The present invention is particularly directed to the method of forming and fabricating a multi-wall composite tubular member particularly a dual wall pipe unit which has a long reliable life and is particularly adapted for commercial implementation. The present invention has been particularly developed in connection with concrete pumping systems and is correspondingly described in connection therewith for convenience and clarity of description, but is not limited in application thereby. Thus, the multiple wall piping method and the resulting product made in accordance with the present invention can be used in any other application requiring a hardened inner surface in combination with a high strength outer wall. Generally, in accordance with the present invention, the pipe or other tubular members are constructed or processed for relatively free and ready assembly of the member in superimposed relation. The inner member is then forcibly expanded outwardly a distance in excess of the interface gap to engage and simultaneously deform and expand the outer tubular member, thereby further expanding the outer walls to form a close and reasonably tight fit between the pipe or the members. An induction heating unit operating at a low frequency in contrast to the conventional high frequency is coupled to and moved relative to the expanded pipe subassembly and provides for progressive heating of relatively small lengths of the expanded pipe unit. Immediately after the heating, the expanded pipe unit is quenched with a suitable quenching liquid, and preferably a chilled brine solution applied to both surfaces. The brine solution provides a rapid interchange of heat and hardening of the inner liner, while application to both surfaces improves the hardening of the outer pipe wall. A slight hardening of the outer wall increases the material strength and results in an improved overall product.
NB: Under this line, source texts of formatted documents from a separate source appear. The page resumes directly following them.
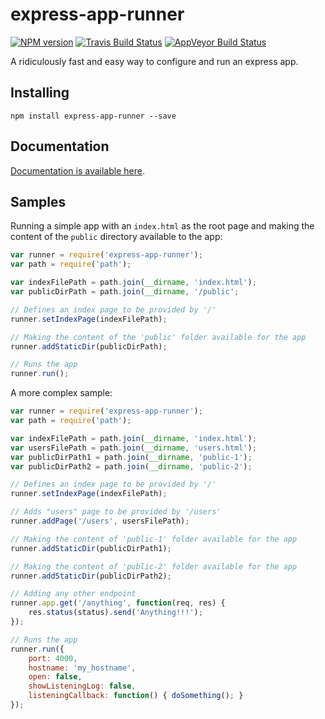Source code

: # express-app-runner 
[![NPM version][npm-image]][npm-url]
[![Travis Build Status][travis-image]][travis-url]
[![AppVeyor Build Status][appveyor-image]][appveyor-url]

A ridiculously fast and easy way to configure and run an express app.

Installing
---
    npm install express-app-runner --save

Documentation
---
[Documentation is available here](https://github.com/alexandrevribeiro/express-app-runner/blob/master/docs/documentation.md).

Samples
---
Running a simple app with an `index.html` as the root page and making the content of the `public` directory available to the app:
```js
var runner = require('express-app-runner');
var path = require('path');

var indexFilePath = path.join(__dirname, 'index.html');
var publicDirPath = path.join(__dirname, '/public';

// Defines an index page to be provided by '/'
runner.setIndexPage(indexFilePath);

// Making the content of the 'public' folder available for the app
runner.addStaticDir(publicDirPath);

// Runs the app
runner.run();
```

A more complex sample:
```js
var runner = require('express-app-runner');
var path = require('path');

var indexFilePath = path.join(__dirname, 'index.html');
var usersFilePath = path.join(__dirname, 'users.html');
var publicDirPath1 = path.join(__dirname, 'public-1');
var publicDirPath2 = path.join(__dirname, 'public-2');

// Defines an index page to be provided by '/'
runner.setIndexPage(indexFilePath);

// Adds "users" page to be provided by '/users'
runner.addPage('/users', usersFilePath);

// Making the content of 'public-1' folder available for the app
runner.addStaticDir(publicDirPath1);

// Making the content of 'public-2' folder available for the app
runner.addStaticDir(publicDirPath2);

// Adding any other endpoint
runner.app.get('/anything', function(req, res) {
    res.status(status).send('Anything!!!');
});

// Runs the app
runner.run({
    port: 4000,
    hostname: 'my_hostname',
    open: false,
    showListeningLog: false,
    listeningCallback: function() { doSomething(); }
});
```

[npm-url]: https://npmjs.org/package/express-app-runner
[npm-image]: https://badge.fury.io/js/express-app-runner.svg

[travis-url]: https://travis-ci.org/alexandrevribeiro/express-app-runner
[travis-image]: https://travis-ci.org/alexandrevribeiro/express-app-runner.svg?branch=master

[appveyor-url]: https://ci.appveyor.com/project/alexandrevribeiro/express-app-runner
[appveyor-image]: https://ci.appveyor.com/api/projects/status/github/alexandrevribeiro/express-app-runner?svg=true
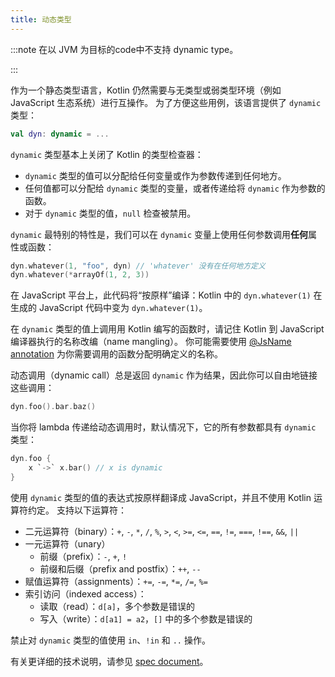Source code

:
 ```yaml
---
title: 动态类型
---
```

:::note
在以 JVM 为目标的code中不支持 dynamic type。

:::

作为一个静态类型语言，Kotlin 仍然需要与无类型或弱类型环境（例如 JavaScript 生态系统）进行互操作。 为了方便这些用例，该语言提供了 `dynamic` 类型：

```kotlin
val dyn: dynamic = ...
```

`dynamic` 类型基本上关闭了 Kotlin 的类型检查器：

- `dynamic` 类型的值可以分配给任何变量或作为参数传递到任何地方。
- 任何值都可以分配给 `dynamic` 类型的变量，或者传递给将 `dynamic` 作为参数的函数。
- 对于 `dynamic` 类型的值，`null` 检查被禁用。

`dynamic` 最特别的特性是，我们可以在 `dynamic` 变量上使用任何参数调用**任何**属性或函数：

```kotlin
dyn.whatever(1, "foo", dyn) // 'whatever' 没有在任何地方定义
dyn.whatever(*arrayOf(1, 2, 3))
```

在 JavaScript 平台上，此代码将“按原样”编译：Kotlin 中的 `dyn.whatever(1)` 在生成的 JavaScript 代码中变为 `dyn.whatever(1)`。

在 `dynamic` 类型的值上调用用 Kotlin 编写的函数时，请记住 Kotlin 到 JavaScript 编译器执行的名称改编（name mangling）。 你可能需要使用 [@JsName annotation](js-to-kotlin-interop#jsname-annotation) 为你需要调用的函数分配明确定义的名称。

动态调用（dynamic call）总是返回 `dynamic` 作为结果，因此你可以自由地链接这些调用：

```kotlin
dyn.foo().bar.baz()
```

当你将 lambda 传递给动态调用时，默认情况下，它的所有参数都具有 `dynamic` 类型：

```kotlin
dyn.foo {
    x `->` x.bar() // x is dynamic
}
```

使用 `dynamic` 类型的值的表达式按原样翻译成 JavaScript，并且不使用 Kotlin 运算符约定。 支持以下运算符：

* 二元运算符（binary）：`+`, `-`, `*`, `/`, `%`, `>`, `<`, `>=`, `<=`, `==`, `!=`, `===`, `!==`, `&&`, `||`
* 一元运算符（unary）
    * 前缀（prefix）：`-`, `+`, `!`
    * 前缀和后缀（prefix and postfix）：`++`, `--`
* 赋值运算符（assignments）：`+=`, `-=`, `*=`, `/=`, `%=`
* 索引访问（indexed access）：
    * 读取（read）：`d[a]`，多个参数是错误的
    * 写入（write）：`d[a1] = a2`，`[]` 中的多个参数是错误的

禁止对 `dynamic` 类型的值使用 `in`、`!in` 和 `..` 操作。

有关更详细的技术说明，请参见 [spec document](https://github.com/JetBrains/kotlin/blob/master/spec-docs/dynamic-types)。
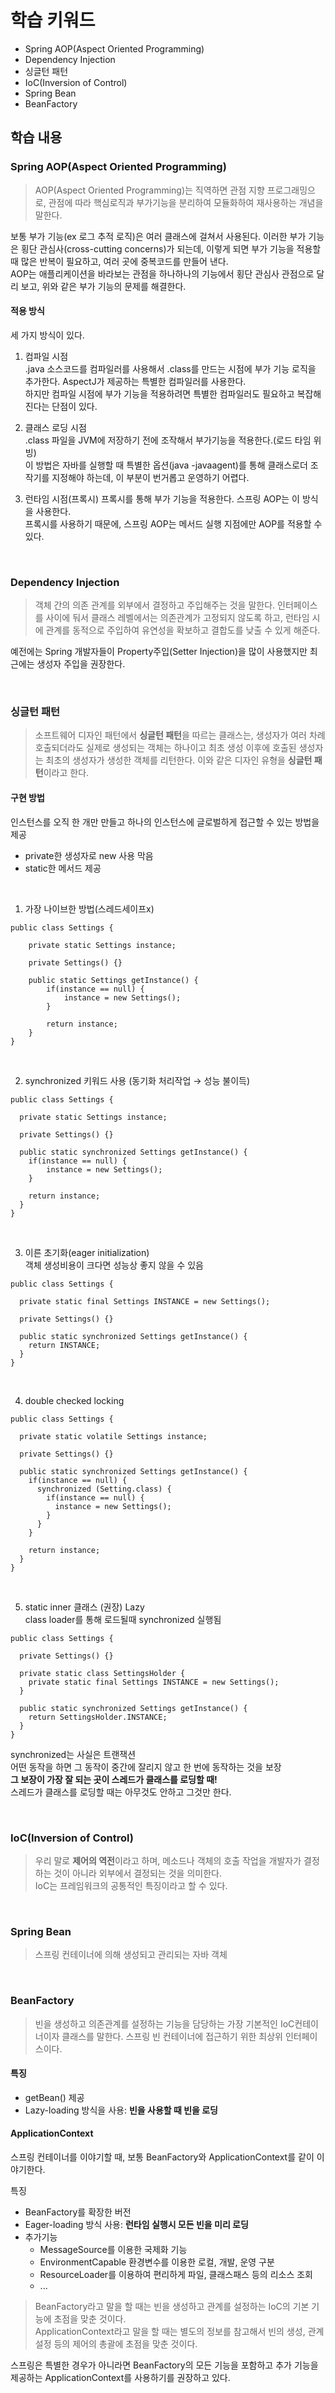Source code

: # 학습 키워드

- Spring AOP(Aspect Oriented Programming)
- Dependency Injection
- 싱글턴 패턴
- IoC(Inversion of Control)
- Spring Bean
- BeanFactory

## 학습 내용

### Spring AOP(Aspect Oriented Programming)

> AOP(Aspect Oriented Programming)는 직역하면 관점 지향 프로그래밍으로, 관점에 따라 핵심로직과 부가기능을 분리하여 모듈화하여 재사용하는 개념을 말한다.

보통 부가 기능(ex 로그 추적 로직)은 여러 클래스에 걸쳐서 사용된다. 이러한 부가 기능은 횡단 관심사(cross-cutting concerns)가 되는데, 이렇게 되면 부가 기능을 적용할 때 많은 반복이 필요하고, 여러 곳에 중복코드를 만들어 낸다.   
AOP는 애플리케이션을 바라보는 관점을 하나하나의 기능에서 횡단 관심사 관점으로 달리 보고, 위와 같은 부가 기능의 문제를 해결한다.   

#### 적용 방식

세 가지 방식이 있다.   

1. 컴파일 시점   
.java 소스코드를 컴파일러를 사용해서 .class를 만드는 시점에 부가 기능 로직을 추가한다. AspectJ가 제공하는 특별한 컴파일러를 사용한다.   
하지만 컴파일 시점에 부가 기능을 적용하려면 특별한 컴파일러도 필요하고 복잡해진다는 단점이 있다.

2. 클래스 로딩 시점   
.class 파일을 JVM에 저장하기 전에 조작해서 부가기능을 적용한다.(로드 타임 위빙)   
이 방법은 자바를 실행할 때 특별한 옵션(java -javaagent)를 통해 클래스로더 조작기를 지정해야 하는데, 이 부분이 번거롭고 운영하기 어렵다.

3. 런타임 시점(프록시)
프록시를 통해 부가 기능을 적용한다. 스프링 AOP는 이 방식을 사용한다.   
프록시를 사용하기 때문에, 스프링 AOP는 메서드 실행 지점에만 AOP를 적용할 수 있다.

&nbsp;

### Dependency Injection

> 객체 간의 의존 관계를 외부에서 결정하고 주입해주는 것을 말한다. 인터페이스를 사이에 둬서 클래스 레벨에서는 의존관계가 고정되지 않도록 하고, 런타임 시에 관계를 동적으로 주입하여 유연성을 확보하고 결합도를 낮출 수 있게 해준다.

예전에는 Spring 개발자들이 Property주입(Setter Injection)을 많이 사용했지만 최근에는 생성자 주입을 권장한다.

&nbsp;

### 싱글턴 패턴

> 소프트웨어 디자인 패턴에서 **싱글턴 패턴**을 따르는 클래스는, 생성자가 여러 차례 호출되더라도 실제로 생성되는 객체는 하나이고 최초 생성 이후에 호출된 생성자는 최초의 생성자가 생성한 객체를 리턴한다. 이와 같은 디자인 유형을 **싱글턴 패턴**이라고 한다.

#### 구현 방법

인스턴스를 오직 한 개만 만들고 하나의 인스턴스에 글로벌하게 접근할 수 있는 방법을 제공

- private한 생성자로 new 사용 막음
- static한 메서드 제공

&nbsp;

1. 가장 나이브한 방법(스레드세이프x)

```
public class Settings {
	
	private static Settings instance;

	private Settings() {}

	public static Settings getInstance() {
		if(instance == null) {
			instance = new Settings();
		}
		
		return instance;
	}
}
```

&nbsp;

2. synchronized 키워드 사용 (동기화 처리작업 → 성능 불이득)

```
public class Settings {
	
  private static Settings instance;

  private Settings() {}

  public static synchronized Settings getInstance() {
    if(instance == null) {
        instance = new Settings();
    }

    return instance;
  }
}
```

&nbsp;

3. 이른 초기화(eager initialization)   
객체 생성비용이 크다면 성능상 좋지 않을 수 있음

```
public class Settings {
	
  private static final Settings INSTANCE = new Settings();

  private Settings() {}

  public static synchronized Settings getInstance() {
    return INSTANCE;
  }
}
```

&nbsp;

4. double checked locking

```
public class Settings {
	
  private static volatile Settings instance;

  private Settings() {}

  public static synchronized Settings getInstance() {
    if(instance == null) {
      synchronized (Setting.class) {
        if(instance == null) {
          instance = new Settings();
        }
      }
    }

    return instance;
  }
}
```

&nbsp;

5. static inner  클래스 (권장) Lazy   
class loader를 통해 로드될때 synchronized 실행됨   

```
public class Settings {
	
  private Settings() {}

  private static class SettingsHolder {
    private static final Settings INSTANCE = new Settings();
  }

  public static synchronized Settings getInstance() {
    return SettingsHolder.INSTANCE;
  }
}
```

synchronized는 사실은 트랜잭션   
어떤 동작을 하면 그 동작이 중간에 잘리지 않고 한 번에 동작하는 것을 보장   
**그 보장이 가장 잘 되는 곳이 스레드가 클래스를 로딩할 때!**   
스레드가 클래스를 로딩할 때는 아무것도 안하고 그것만 한다.

&nbsp;

### IoC(Inversion of Control)

> 우리 말로 **제어의 역전**이라고 하며, 메소드나 객체의 호출 작업을 개발자가 결정하는 것이 아니라 외부에서 결정되는 것을 의미한다.   
IoC는 프레임워크의 공통적인 특징이라고 할 수 있다.

&nbsp;

### Spring Bean

> 스프링 컨테이너에 의해 생성되고 관리되는 자바 객체

&nbsp;

### BeanFactory

> 빈을 생성하고 의존관계를 설정하는 기능을 담당하는 가장 기본적인 IoC컨테이너이자 클래스를 말한다. 스프링 빈 컨테이너에 접근하기 위한 최상위 인터페이스이다.

#### 특징

- getBean() 제공
- Lazy-loading 방식을 사용: **빈을 사용할 때 빈을 로딩**

#### ApplicationContext

스프링 컨테이너를 이야기할 때, 보통 BeanFactory와 ApplicationContext를 같이 이야기한다.   

특징

- BeanFactory를 확장한 버전
- Eager-loading 방식 사용: **런타임 실행시 모든 빈을 미리 로딩**
- 추가기능
  - MessageSource를 이용한 국제화 기능
  - EnvironmentCapable 환경변수를 이용한 로컬, 개발, 운영 구분
  - ResourceLoader를 이용하여 편리하게 파일, 클래스패스 등의 리소스 조회
  - ...

>BeanFactory라고 말을 할 때는 빈을 생성하고 관계를 설정하는 IoC의 기본 기능에 초점을 맞춘 것이다.   
ApplicationContext라고 말을 할 때는 별도의 정보를 참고해서 빈의 생성, 관계 설정 등의 제어의 총괄에 초점을 맞춘 것이다.

스프링은 특별한 경우가 아니라면 BeanFactory의 모든 기능을 포함하고 추가 기능을 제공하는 ApplicationContext를 사용하기를 권장하고 있다.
More particularly, in a preferred and practical application of the present invention in the forming of a concrete pumping line members, the induction heating apparatus is specially constructed as a low frequency induction heating source. Generally, the unit operates in the range of low hundreds hertz in contrast to the conventional high frequency induction heating unit operating in thousands of hertz frequency such as heretofore suggested for use in forming of dual wall piping. With the unit operating at a low frequency, the induction unit can be mounted to the exterior of the multi-wall pipe and effectively progressively heat both the inner tubular member or pipe wall to the necessary temperature for quenching while effectively heating of the outer wall. The low frequency source also may be adapted to internal mounting and direct heating of the inner tubular member. The effectiveness of the internally located heating unit however is significantly effected by the length of the leads and thus is severely limited as to the length of the piping or tubular member formed and the frequency which can be used.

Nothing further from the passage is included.